4. They worry their favorite alternative investment might be a scam. They listen to late night TV. They might have bought gold coins from a number on the screen. They might have bought rare earths from a cold caller.

Advisors add value: You often talk about the client’s portfolio as similar to their main course when having dinner in a restaurant. The U.S. equity markets are the main course they ordered. Other asset classes and alternative investments are the potatoes, vegetables, condiments and sauces. They each represent a smaller quantity relative to the steak or fish on their plate. If an alternative investment runs into a problem, there is “trouble in the vegetables.” It represents only a small part of the client’s financial picture.


5. They worry inflation will go unchecked. They either remember the high interest rates of the 1980s or have a parent who told them about 16% mortgage rates. They think prices will go up forever.

Advisors add value: There are investments that benefit when inflation is increasing. Your client should be able to capture higher returns by buying bonds at different times. Interest rates run in cycles. The Federal Reserve takes active steps to bring inflation under control.

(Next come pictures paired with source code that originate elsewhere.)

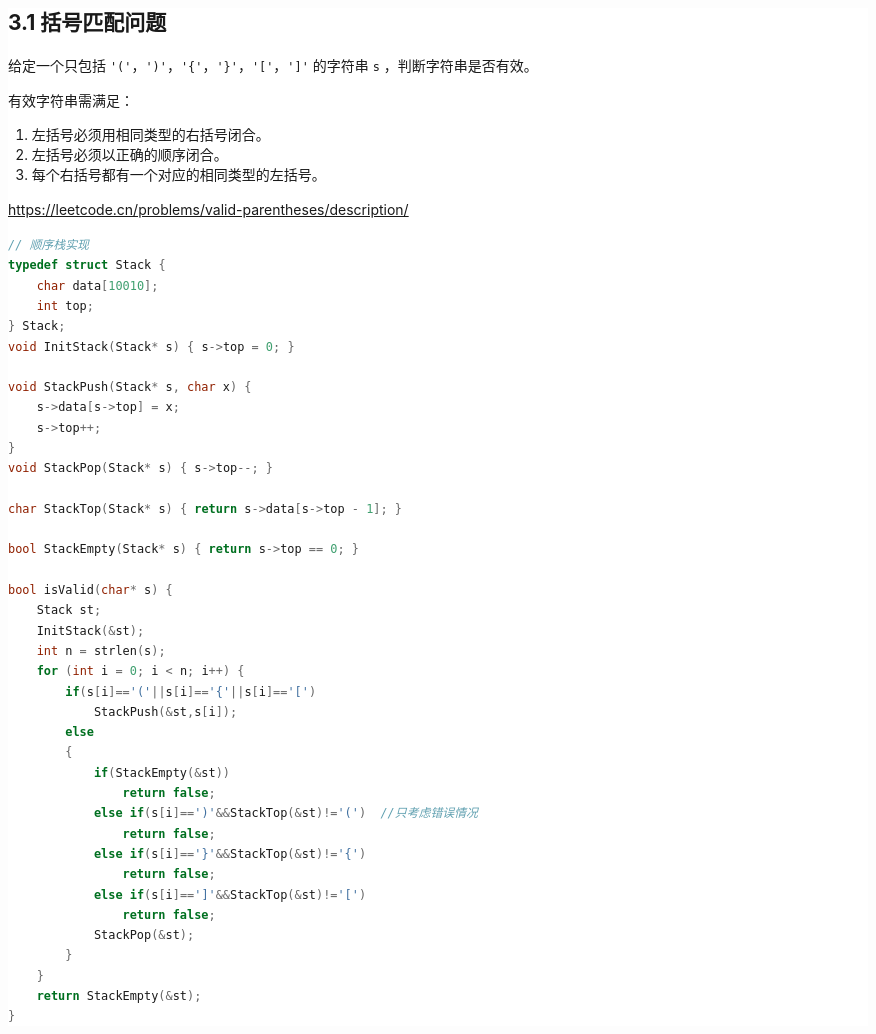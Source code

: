 ## 3.1 括号匹配问题

给定一个只包括 `'('`，`')'`，`'{'`，`'}'`，`'['`，`']'` 的字符串 `s` ，判断字符串是否有效。

有效字符串需满足：

1. 左括号必须用相同类型的右括号闭合。
2. 左括号必须以正确的顺序闭合。
3. 每个右括号都有一个对应的相同类型的左括号。

https://leetcode.cn/problems/valid-parentheses/description/

```c
// 顺序栈实现
typedef struct Stack {
    char data[10010];
    int top;
} Stack;
void InitStack(Stack* s) { s->top = 0; }

void StackPush(Stack* s, char x) {
    s->data[s->top] = x;
    s->top++;
}
void StackPop(Stack* s) { s->top--; }

char StackTop(Stack* s) { return s->data[s->top - 1]; }

bool StackEmpty(Stack* s) { return s->top == 0; }

bool isValid(char* s) {
    Stack st;
    InitStack(&st);
    int n = strlen(s);
    for (int i = 0; i < n; i++) {
        if(s[i]=='('||s[i]=='{'||s[i]=='[') 
            StackPush(&st,s[i]);
        else
        {
            if(StackEmpty(&st))
                return false;
            else if(s[i]==')'&&StackTop(&st)!='(')  //只考虑错误情况
                return false;
            else if(s[i]=='}'&&StackTop(&st)!='{')
                return false;
            else if(s[i]==']'&&StackTop(&st)!='[')
                return false;
            StackPop(&st);
        }
    }
    return StackEmpty(&st);
}
```
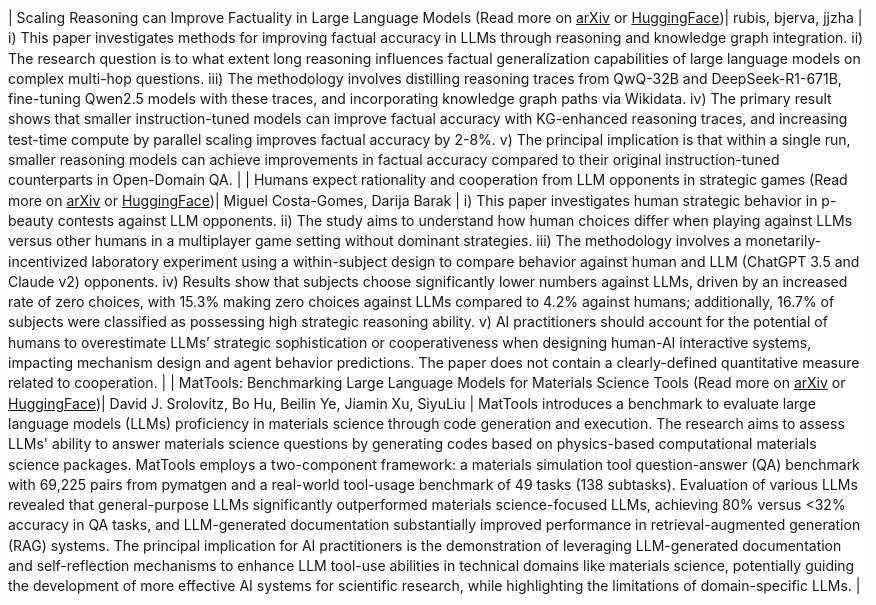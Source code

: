 | Scaling Reasoning can Improve Factuality in Large Language Models (Read more on [arXiv](https://arxiv.org/abs/2505.11140) or [HuggingFace](https://huggingface.co/papers/2505.11140))| rubis, bjerva, jjzha | i) This paper investigates methods for improving factual accuracy in LLMs through reasoning and knowledge graph integration. ii) The research question is to what extent long reasoning influences factual generalization capabilities of large language models on complex multi-hop questions. iii) The methodology involves distilling reasoning traces from QwQ-32B and DeepSeek-R1-671B, fine-tuning Qwen2.5 models with these traces, and incorporating knowledge graph paths via Wikidata. iv) The primary result shows that smaller instruction-tuned models can improve factual accuracy with KG-enhanced reasoning traces, and increasing test-time compute by parallel scaling improves factual accuracy by 2-8%. v) The principal implication is that within a single run, smaller reasoning models can achieve improvements in factual accuracy compared to their original instruction-tuned counterparts in Open-Domain QA.  |
| Humans expect rationality and cooperation from LLM opponents in
  strategic games (Read more on [arXiv](https://arxiv.org/abs/2505.11011) or [HuggingFace](https://huggingface.co/papers/2505.11011))| Miguel Costa-Gomes, Darija Barak | i) This paper investigates human strategic behavior in p-beauty contests against LLM opponents. ii) The study aims to understand how human choices differ when playing against LLMs versus other humans in a multiplayer game setting without dominant strategies. iii) The methodology involves a monetarily-incentivized laboratory experiment using a within-subject design to compare behavior against human and LLM (ChatGPT 3.5 and Claude v2) opponents. iv) Results show that subjects choose significantly lower numbers against LLMs, driven by an increased rate of zero choices, with 15.3% making zero choices against LLMs compared to 4.2% against humans; additionally, 16.7% of subjects were classified as possessing high strategic reasoning ability. v) AI practitioners should account for the potential of humans to overestimate LLMs’ strategic sophistication or cooperativeness when designing human-AI interactive systems, impacting mechanism design and agent behavior predictions. The paper does not contain a clearly-defined quantitative measure related to cooperation.  |
| MatTools: Benchmarking Large Language Models for Materials Science Tools (Read more on [arXiv](https://arxiv.org/abs/2505.10852) or [HuggingFace](https://huggingface.co/papers/2505.10852))| David J. Srolovitz, Bo Hu, Beilin Ye, Jiamin Xu, SiyuLiu | MatTools introduces a benchmark to evaluate large language models (LLMs) proficiency in materials science through code generation and execution. The research aims to assess LLMs' ability to answer materials science questions by generating codes based on physics-based computational materials science packages. MatTools employs a two-component framework: a materials simulation tool question-answer (QA) benchmark with 69,225 pairs from pymatgen and a real-world tool-usage benchmark of 49 tasks (138 subtasks). Evaluation of various LLMs revealed that general-purpose LLMs significantly outperformed materials science-focused LLMs, achieving 80% versus <32% accuracy in QA tasks, and LLM-generated documentation substantially improved performance in retrieval-augmented generation (RAG) systems. The principal implication for AI practitioners is the demonstration of leveraging LLM-generated documentation and self-reflection mechanisms to enhance LLM tool-use abilities in technical domains like materials science, potentially guiding the development of more effective AI systems for scientific research, while highlighting the limitations of domain-specific LLMs.  |
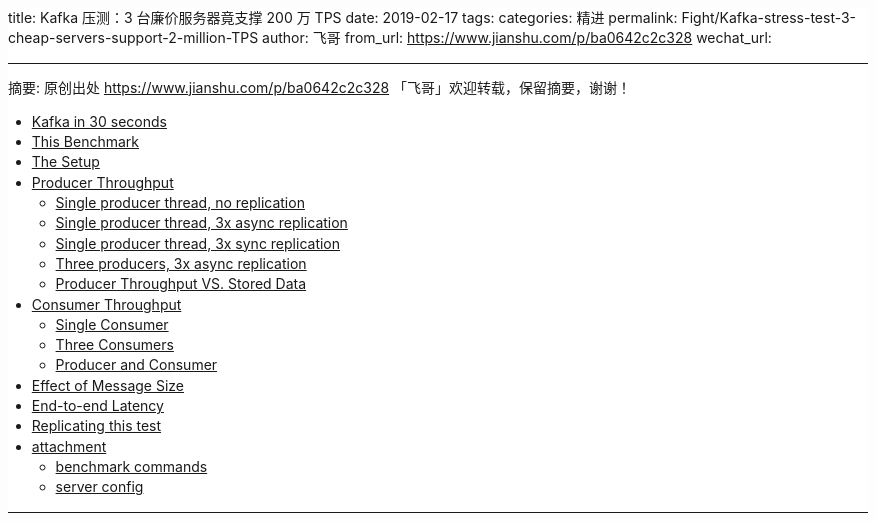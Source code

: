 title: Kafka 压测：3 台廉价服务器竟支撑 200 万 TPS
date: 2019-02-17
tags:
categories: 精进
permalink: Fight/Kafka-stress-test-3-cheap-servers-support-2-million-TPS
author: 飞哥
from_url: https://www.jianshu.com/p/ba0642c2c328
wechat_url:

-------

摘要: 原创出处 https://www.jianshu.com/p/ba0642c2c328 「飞哥」欢迎转载，保留摘要，谢谢！

- [Kafka in 30 seconds](http://www.iocoder.cn/Fight/Kafka-stress-test-3-cheap-servers-support-2-million-TPS/)
- [This Benchmark](http://www.iocoder.cn/Fight/Kafka-stress-test-3-cheap-servers-support-2-million-TPS/)
- [The Setup](http://www.iocoder.cn/Fight/Kafka-stress-test-3-cheap-servers-support-2-million-TPS/)
- [Producer Throughput](http://www.iocoder.cn/Fight/Kafka-stress-test-3-cheap-servers-support-2-million-TPS/)
  - [Single producer thread, no replication](http://www.iocoder.cn/Fight/Kafka-stress-test-3-cheap-servers-support-2-million-TPS/)
  - [Single producer thread, 3x async replication](http://www.iocoder.cn/Fight/Kafka-stress-test-3-cheap-servers-support-2-million-TPS/)
  - [Single producer thread, 3x sync replication](http://www.iocoder.cn/Fight/Kafka-stress-test-3-cheap-servers-support-2-million-TPS/)
  - [Three producers, 3x async replication](http://www.iocoder.cn/Fight/Kafka-stress-test-3-cheap-servers-support-2-million-TPS/)
  - [Producer Throughput VS. Stored Data](http://www.iocoder.cn/Fight/Kafka-stress-test-3-cheap-servers-support-2-million-TPS/)
- [Consumer Throughput](http://www.iocoder.cn/Fight/Kafka-stress-test-3-cheap-servers-support-2-million-TPS/)
  - [Single Consumer](http://www.iocoder.cn/Fight/Kafka-stress-test-3-cheap-servers-support-2-million-TPS/)
  - [Three Consumers](http://www.iocoder.cn/Fight/Kafka-stress-test-3-cheap-servers-support-2-million-TPS/)
  - [Producer and Consumer](http://www.iocoder.cn/Fight/Kafka-stress-test-3-cheap-servers-support-2-million-TPS/)
- [Effect of Message Size](http://www.iocoder.cn/Fight/Kafka-stress-test-3-cheap-servers-support-2-million-TPS/)
- [End-to-end Latency](http://www.iocoder.cn/Fight/Kafka-stress-test-3-cheap-servers-support-2-million-TPS/)
- [Replicating this test](http://www.iocoder.cn/Fight/Kafka-stress-test-3-cheap-servers-support-2-million-TPS/)
- [attachment](http://www.iocoder.cn/Fight/Kafka-stress-test-3-cheap-servers-support-2-million-TPS/)
  - [benchmark commands](http://www.iocoder.cn/Fight/Kafka-stress-test-3-cheap-servers-support-2-million-TPS/)
  - [server config](http://www.iocoder.cn/Fight/Kafka-stress-test-3-cheap-servers-support-2-million-TPS/)

-------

6. They worry health insurance will become unaffordable. Premium increases have historically exceeded inflation. This is one spending category cannot eliminate entirely.

Advisors add value: Once your client reaches age 65, they should qualify for Medicare. Now they will be paying for supplemental insurance, lowering their costs. Before age 65, advisors can either help clients shop for health insurance or direct them to a specialist who can help.


7. They worry they will be paying more in taxes. This will likely happen. The Federal government gave lots of aid to people during the pandemic lockdown. They will want to get it back. The tax code is constantly changing.

Advisors add value: In this case, it is accountants who add value. Your client either has a good accountant or needs to find one. As their advisor, you can help. Ideally both the accountant and the advisor work in tandem to help the client.